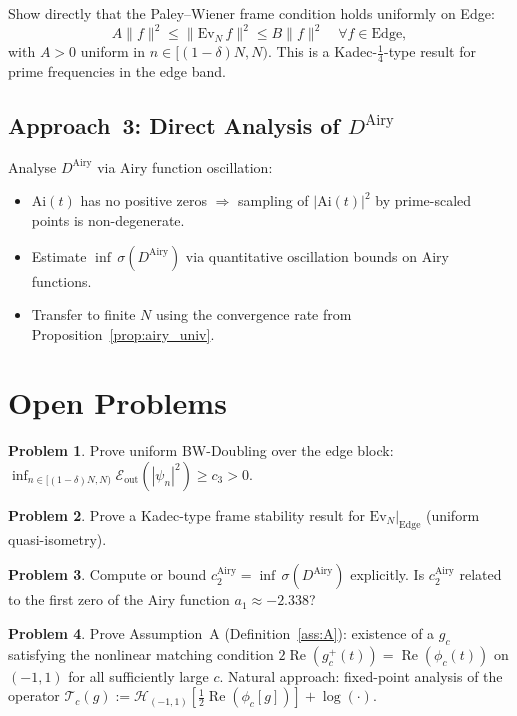 \documentclass[12pt,a4paper]{amsart}
\theoremstyle{definition}
\newtheorem{problem}{Problem}[section]
\newcommand{\Ev}{\mathrm{Ev}_N}
\newcommand{\Eout}{\mathcal{E}_{\mathrm{out}}}
\begin{document}
Show directly that the Paley--Wiener frame condition holds
uniformly on Edge:
\[
  A\|f\|^2 \le \|\Ev\,f\|^2 \le B\|f\|^2
  \quad \forall f \in \mathrm{Edge},
\]
with $A > 0$ uniform in $n \in [(1-\delta)N, N)$.
This is a Kadec-$\tfrac{1}{4}$-type result for prime frequencies
in the edge band.

\subsection{Approach~3: Direct Analysis of $D^{\mathrm{Airy}}$}

Analyse $D^{\mathrm{Airy}}$ via Airy function oscillation:
\begin{itemize}
  \item $\mathrm{Ai}(t)$ has no positive zeros
  $\Rightarrow$ sampling of $|\mathrm{Ai}(t)|^2$
  by prime-scaled points is non-degenerate.
  \item Estimate $\inf\,\sigma(D^{\mathrm{Airy}})$
  via quantitative oscillation bounds on Airy functions.
  \item Transfer to finite $N$ using the convergence rate
  from Proposition~\ref{prop:airy_univ}.
\end{itemize}

\section{Open Problems}\label{sec:open}

\begin{problem}\label{prob:bwdoubling_uniform}
Prove uniform BW-Doubling over the edge block:
$\inf_{n \in [(1-\delta)N,N)} \Eout(|\psi_n|^2) \ge c_3 > 0$.
\end{problem}

\begin{problem}\label{prob:kadec_edge}
Prove a Kadec-type frame stability result for
$\Ev|_{\mathrm{Edge}}$ (uniform quasi-isometry).
\end{problem}

\begin{problem}\label{prob:airy_gap_compute}
Compute or bound
$c_2^{\mathrm{Airy}} = \inf\,\sigma(D^{\mathrm{Airy}})$
explicitly.
Is $c_2^{\mathrm{Airy}}$ related to the
first zero of the Airy function $a_1 \approx -2.338$?
\end{problem}

\begin{problem}\label{prob:g_existence}
Prove Assumption~A (Definition~\ref{ass:A}): existence of a
$g_c$ satisfying the nonlinear matching condition
$2\operatorname{Re}(g_c^+(t)) = \operatorname{Re}(\phi_c(t))$
on $(-1,1)$ for all sufficiently large $c$.
Natural approach: fixed-point analysis of the operator
$\mathcal{T}_c(g) := \mathcal{H}_{(-1,1)}
[\tfrac{1}{2}\operatorname{Re}(\phi_c[g])] + \log(\cdot)$.
\end{problem}
\end{document}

:: ACTIVITY ::
Nothing but the lines from the one containing "explicitly." to the end of the records above should appear, each copied exactly.

:: PROBLEM SOLUTION ::
explicitly.
Is $c_2^{\mathrm{Airy}}$ related to the
first zero of the Airy function $a_1 \approx -2.338$?
\end{problem}

\begin{problem}\label{prob:g_existence}
Prove Assumption~A (Definition~\ref{ass:A}): existence of a
$g_c$ satisfying the nonlinear matching condition
$2\operatorname{Re}(g_c^+(t)) = \operatorname{Re}(\phi_c(t))$
on $(-1,1)$ for all sufficiently large $c$.
Natural approach: fixed-point analysis of the operator
$\mathcal{T}_c(g) := \mathcal{H}_{(-1,1)}
[\tfrac{1}{2}\operatorname{Re}(\phi_c[g])] + \log(\cdot)$.
\end{problem}
\end{document}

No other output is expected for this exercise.